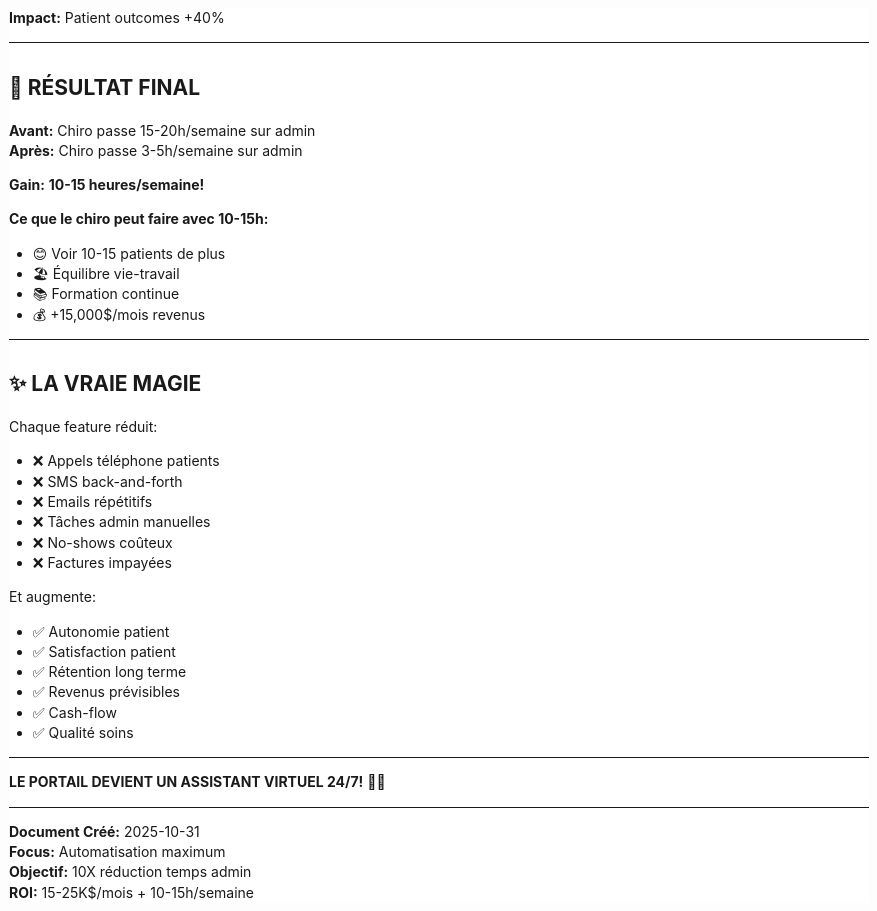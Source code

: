 **Impact:** Patient outcomes +40%

---

## 🎉 RÉSULTAT FINAL

**Avant:** Chiro passe 15-20h/semaine sur admin  
**Après:** Chiro passe 3-5h/semaine sur admin  

**Gain:** **10-15 heures/semaine!**

**Ce que le chiro peut faire avec 10-15h:**
- 😊 Voir 10-15 patients de plus
- 🏖️ Équilibre vie-travail
- 📚 Formation continue
- 💰 +15,000$/mois revenus

---

## ✨ LA VRAIE MAGIE

Chaque feature réduit:
- ❌ Appels téléphone patients
- ❌ SMS back-and-forth
- ❌ Emails répétitifs
- ❌ Tâches admin manuelles
- ❌ No-shows coûteux
- ❌ Factures impayées

Et augmente:
- ✅ Autonomie patient
- ✅ Satisfaction patient
- ✅ Rétention long terme
- ✅ Revenus prévisibles
- ✅ Cash-flow
- ✅ Qualité soins

---

**LE PORTAIL DEVIENT UN ASSISTANT VIRTUEL 24/7!** 🤖✨

---

**Document Créé:** 2025-10-31  
**Focus:** Automatisation maximum  
**Objectif:** 10X réduction temps admin  
**ROI:** 15-25K$/mois + 10-15h/semaine
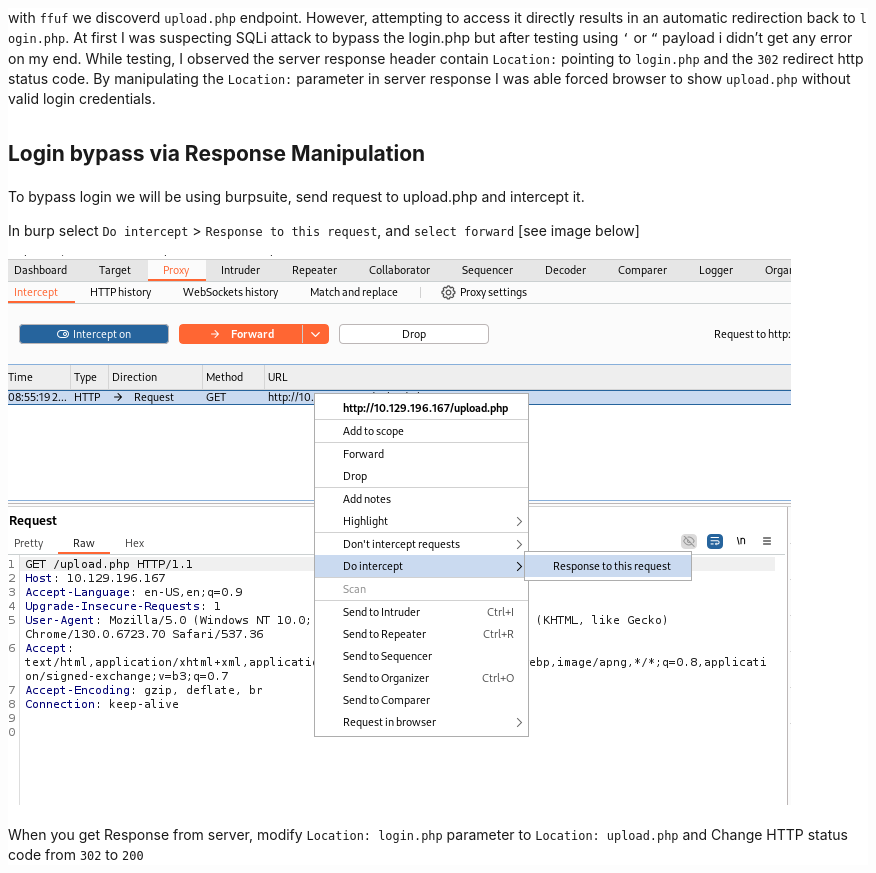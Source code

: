 with `ffuf` we discoverd `upload.php`  endpoint. However, attempting to access it directly results in an automatic redirection back to `login.php`. At first I was suspecting SQLi attack to bypass the login.php but after testing using `‘` or `“` payload i didn’t get any error on my end. While testing, I observed the server response header contain `Location:` pointing to `login.php` and the `302` redirect http status code. By manipulating the `Location:` parameter in server response I was able forced browser to show `upload.php` without valid login credentials.

## Login bypass via **Response Manipulation**

To bypass login we will be using burpsuite, send request to upload.php and intercept it.

In burp select `Do intercept` > `Response to this request`, and `select forward` [see image below]

![image.png](/assets/Magic%201e1c3827f4e0807fba44dd3fe8d9c0f5/image%205.png)

When you get Response from server, modify `Location: login.php` parameter to `Location: upload.php` and Change HTTP status code from `302` to `200`
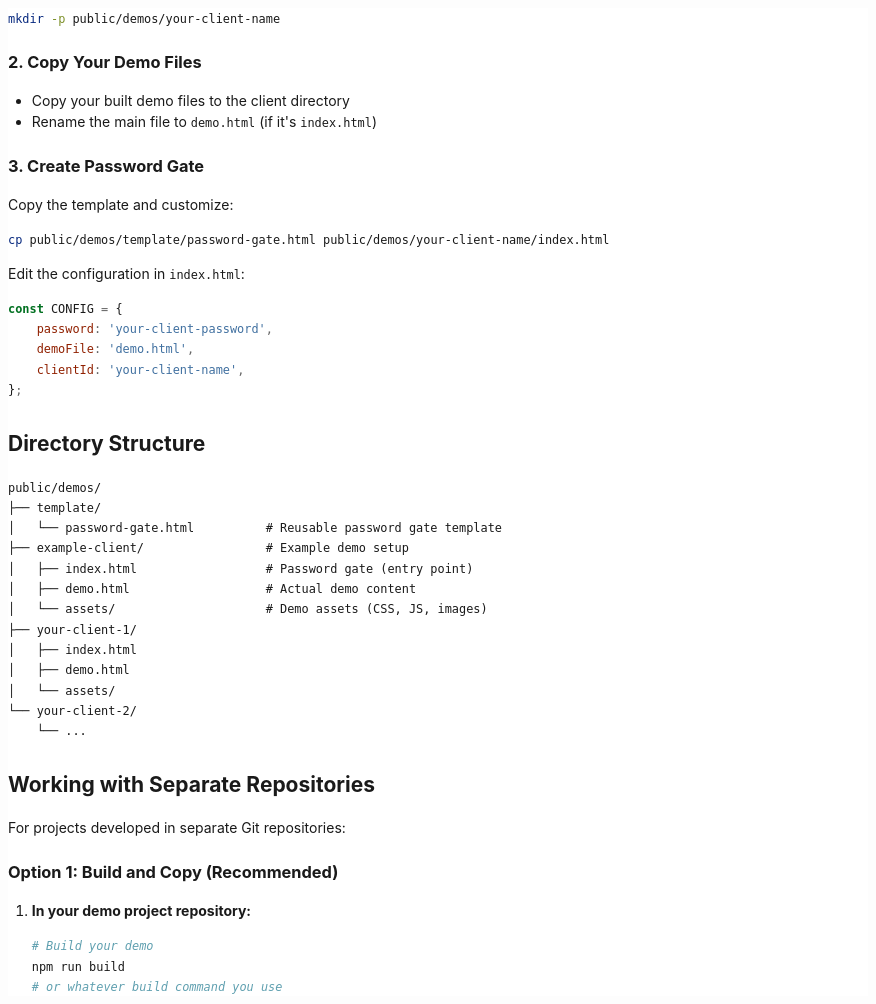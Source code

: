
 ```bash
mkdir -p public/demos/your-client-name
```

### 2. Copy Your Demo Files

- Copy your built demo files to the client directory
- Rename the main file to `demo.html` (if it's `index.html`)

### 3. Create Password Gate

Copy the template and customize:

```bash
cp public/demos/template/password-gate.html public/demos/your-client-name/index.html
```

Edit the configuration in `index.html`:

```javascript
const CONFIG = {
    password: 'your-client-password',
    demoFile: 'demo.html',
    clientId: 'your-client-name',
};
```

## Directory Structure

```
public/demos/
├── template/
│   └── password-gate.html          # Reusable password gate template
├── example-client/                 # Example demo setup
│   ├── index.html                  # Password gate (entry point)
│   ├── demo.html                   # Actual demo content
│   └── assets/                     # Demo assets (CSS, JS, images)
├── your-client-1/
│   ├── index.html
│   ├── demo.html
│   └── assets/
└── your-client-2/
    └── ...
```

## Working with Separate Repositories

For projects developed in separate Git repositories:

### Option 1: Build and Copy (Recommended)

1. **In your demo project repository:**
   ```bash
   # Build your demo
   npm run build
   # or whatever build command you use
   ```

◆ ◆ ◆ ◆

What this task involves. From the records above, transcribe exactly the run of lines that opens with the line holding "- ✅ Autonomie patient" and closes with the line holding "réduction temps admin", both included.

Result of the exercise.
- ✅ Autonomie patient
- ✅ Satisfaction patient
- ✅ Rétention long terme
- ✅ Revenus prévisibles
- ✅ Cash-flow
- ✅ Qualité soins

---

**LE PORTAIL DEVIENT UN ASSISTANT VIRTUEL 24/7!** 🤖✨

---

**Document Créé:** 2025-10-31  
**Focus:** Automatisation maximum  
**Objectif:** 10X réduction temps admin  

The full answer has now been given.